Add mention of SSL for configuration download.

README.md

@@ -4,20 +4,29 @@ Quick instructions:
 
 ```bash
 CID=$(docker run -d -privileged -p 1194:1194/udp -p 443:443/tcp jpetazzo/openvpn)
-SERVERADDR=$(curl http://myip.enix.org/REMOTE_ADDR)
-echo "Download your OpenVPN configuration file at http://$SERVERADDR:8080/"
-docker run -p 8080:8080 -volumes-from $CID jpetazzo/openvpn serveconfig
+docker run -t -i -p 8080:8080 -volumes-from $CID jpetazzo/openvpn serveconfig
 ```
 
-Now download the file located at the indicated URL. The configuration
-server exits after 1 download, so if you need to download the configuration
-on multiple devices, repeat the last `docker run`.
+Now download the file located at the indicated URL. You will get a
+certificate warning, since the connection is done over SSL, but we are
+using a self-signed certificate.
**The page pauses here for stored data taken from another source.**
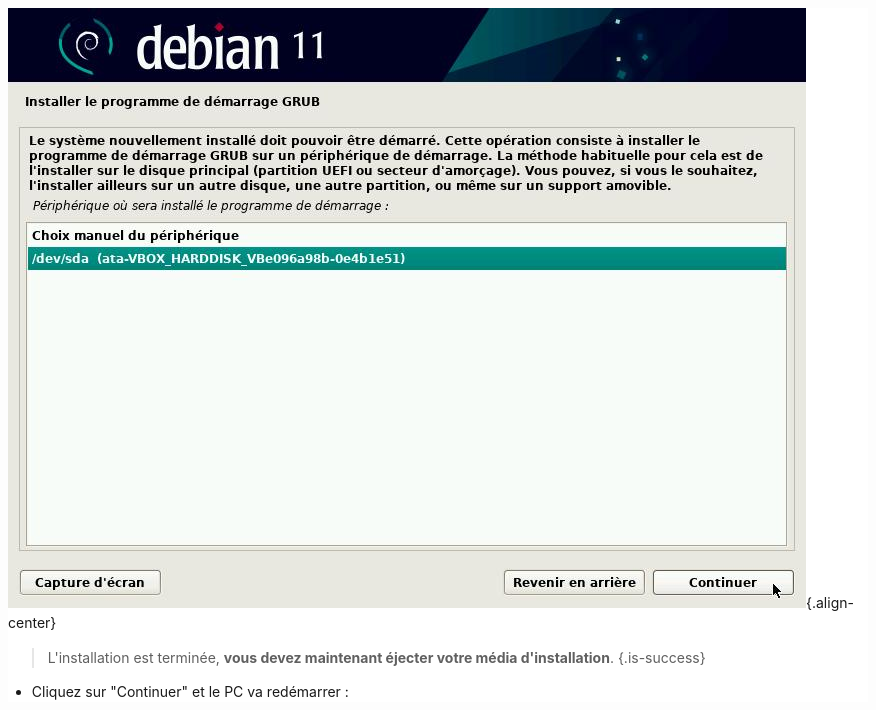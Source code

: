 ![](/images/debian-stable-33.jpg){.align-center}

> L'installation est terminée, **vous devez maintenant éjecter votre média d'installation**.
{.is-success}

- Cliquez sur "Continuer" et le PC va redémarrer :
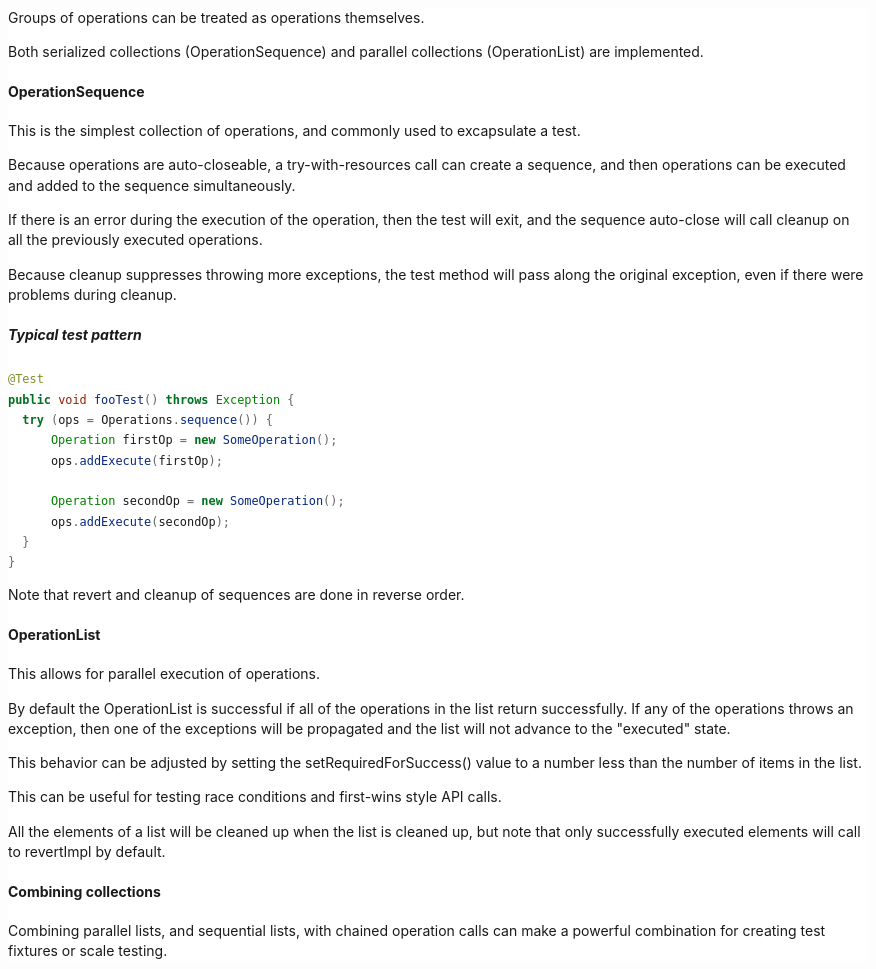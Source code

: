 Groups of operations can be treated as operations themselves. 

Both serialized collections (OperationSequence) and parallel collections (OperationList) are implemented.

#### OperationSequence

This is the simplest collection of operations, and commonly used to
excapsulate a test.

Because operations are auto-closeable, a try-with-resources call can
create a sequence, and then operations can be executed and added to the
sequence simultaneously.

If there is an error during the execution of the operation, then the test
will exit, and the sequence auto-close will call cleanup on all the previously
executed operations.

Because cleanup suppresses throwing more exceptions, the test method will
pass along the original exception, even if there were problems during cleanup.

##### Typical test pattern
```java
@Test
public void fooTest() throws Exception {
  try (ops = Operations.sequence()) {
      Operation firstOp = new SomeOperation();
      ops.addExecute(firstOp);
      
      Operation secondOp = new SomeOperation();
      ops.addExecute(secondOp);
  }
}
```

Note that revert and cleanup of sequences are done in reverse order.

#### OperationList

This allows for parallel execution of operations.

By default the OperationList is successful if all of the operations in
the list return successfully.  If any of the operations throws an exception,
then one of the exceptions will be propagated and the list will not
advance to the "executed" state.

This behavior can be adjusted by setting the setRequiredForSuccess() value
to a number less than the number of items in the list.

This can be useful for testing race conditions and first-wins style API calls.

All the elements of a list will be cleaned up when the list is cleaned up,
but note that only successfully executed elements will call to revertImpl by default.
 
#### Combining collections

Combining parallel lists, and sequential lists, with chained operation calls can
make a powerful combination for creating test fixtures or scale testing.
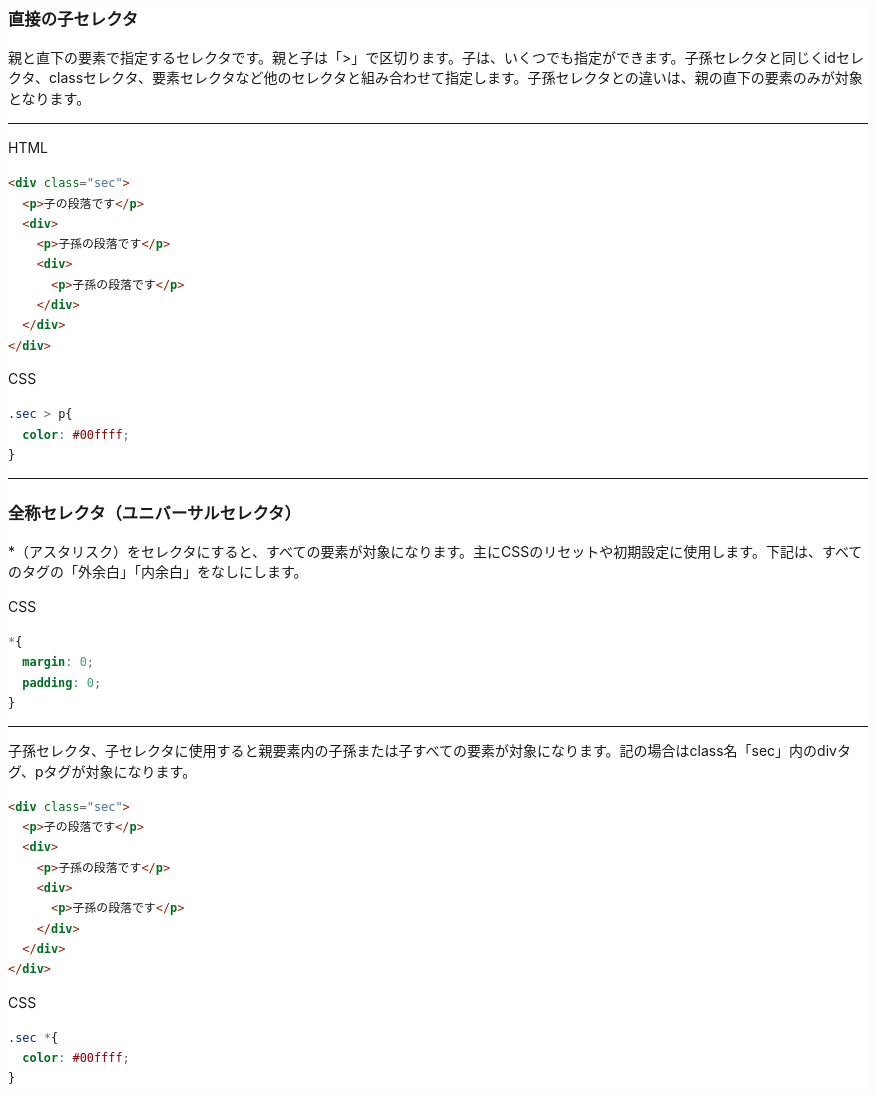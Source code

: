 ### 直接の子セレクタ

親と直下の要素で指定するセレクタです。親と子は「>」で区切ります。子は、いくつでも指定ができます。子孫セレクタと同じくidセレクタ、classセレクタ、要素セレクタなど他のセレクタと組み合わせて指定します。子孫セレクタとの違いは、親の直下の要素のみが対象となります。

---

HTML

```html
<div class="sec">
  <p>子の段落です</p>
  <div>
    <p>子孫の段落です</p>
    <div>
      <p>子孫の段落です</p>
    </div>
  </div>
</div>
```

CSS

```css
.sec > p{
  color: #00ffff;
}
```

---

### 全称セレクタ（ユニバーサルセレクタ）

*（アスタリスク）をセレクタにすると、すべての要素が対象になります。主にCSSのリセットや初期設定に使用します。下記は、すべてのタグの「外余白」「内余白」をなしにします。

CSS

```css
*{
  margin: 0;
  padding: 0;
}
```

---

子孫セレクタ、子セレクタに使用すると親要素内の子孫または子すべての要素が対象になります。記の場合はclass名「sec」内のdivタグ、pタグが対象になります。

```html
<div class="sec">
  <p>子の段落です</p>
  <div>
    <p>子孫の段落です</p>
    <div>
      <p>子孫の段落です</p>
    </div>
  </div>
</div>
```

CSS

```css
.sec *{
  color: #00ffff;
}
```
After downloading the configuration,
+stop the `serveconfig` container. You can restart it later if you need
+to re-download the configuration, or to download it to multiple devices.
 
 The file can be used immediately as an OpenVPN profile. It embeds all the
 required configuration and credentials. It has been tested successfully on
 Linux, Windows, and Android clients. If you can test it on OS X and iPhone,
 let me know!
 
+**Note:** there is a [bug in the Android Download Manager](
+http://code.google.com/p/android/issues/detail?id=3492) which prevents
+downloading files from untrusted SSL servers; and in that case, our
+self-signed certificate means that our server is untrusted. If you
+try to download with the default browser on your Android device,
+it will show the download as "in progress" but it will remain stuck.
+You can download it with Firefox; or you can transfer it with another
+way: Dropbox, USB, micro-SD card...
+
 If you reboot the server (or stop the container), if you `docker run`
 again, you will create a new service (with a new configuration) and
 you will have to re-download the configuration file. However, you can
@@ -41,9 +50,9 @@ The configuration is located in `/etc/openvpn`, and the Dockerfile
 declares that directory as a volume. It means that you can start another
 container with the `-volumes-from` flag, and access the configuration.
 Conveniently, `jpetazzo/openvpn` comes with a script called `serveconfig`,
-which starts a pseudo HTTP server on `8080/tcp`. The pseudo server
-will accept only one request, and send the content of the configuration
-file, then it will exit.
+which starts a pseudo HTTPS server on `8080/tcp`. The pseudo server
+does not even check the HTTP request; it just sends the HTTP status line,
+headers, and body right away.
 
 
 ## OpenVPN details
@@ -86,7 +95,3 @@ generate a new client key each time the `serveconfig` command is
 called. The command could even take the client CN as argument, and
 another `revoke` command could be used to revoke previously issued
 keys.
-
-Also, the configuration could be served over SSL. This should be
-fairly enough, since we use `socat` for the pseudo HTTP server,
-and `socat` can also do SSL.

bin/run

@@ -53,6 +53,13 @@ dev tun1194
 status openvpn-status-1194
 EOF
 
+MY_IP_ADDR=$(curl -s http://myip.enix.org/REMOTE_ADDR)
+[ "$MY_IP_ADDR" ] || {
+    echo "Sorry, I could not figure out my public IP address."
+    echo "(I use http://myip.enix.org/REMOTE_ADDR/ for that purpose.)"
+    exit 1
+}
+
 [ -f client.ovpn ] || cat >client.ovpn <<EOF
 client
 nobind
@@ -73,17 +80,18 @@ redirect-gateway def1
 </dh>
 
 <connection>
-remote `curl -s http://myip.enix.org/REMOTE_ADDR` 1194 udp
+remote $MY_IP_ADDR 1194 udp
 </connection>
 
 <connection>
-remote `curl -s http://myip.enix.org/REMOTE_ADDR` 443 tcp-client
+remote $MY_IP_ADDR 443 tcp-client
 </connection>
 EOF
 
 [ -f client.http ] || cat >client.http <<EOF
 HTTP/1.0 200 OK
 Content-Type: application/x-openvpn-profile
+Content-Length: `wc -c client.ovpn`
 
 `cat client.ovpn`
 EOF

bin/serveconfig

@@ -7,4 +7,8 @@ cd /etc/openvpn
     exit 1
 }
 
-socat TCP-LISTEN:8080,reuseaddr - < client.http >> http8080.log 
+echo "https://$(curl -s http://myip.enix.org/REMOTE_ADDR):8080/"
+socat -d -d \
+    OPENSSL-LISTEN:8080,fork,reuseaddr,key=key.pem,certificate=cert.pem,verify=0 \
+    EXEC:'cat client.http' \
+    2>> http8080.log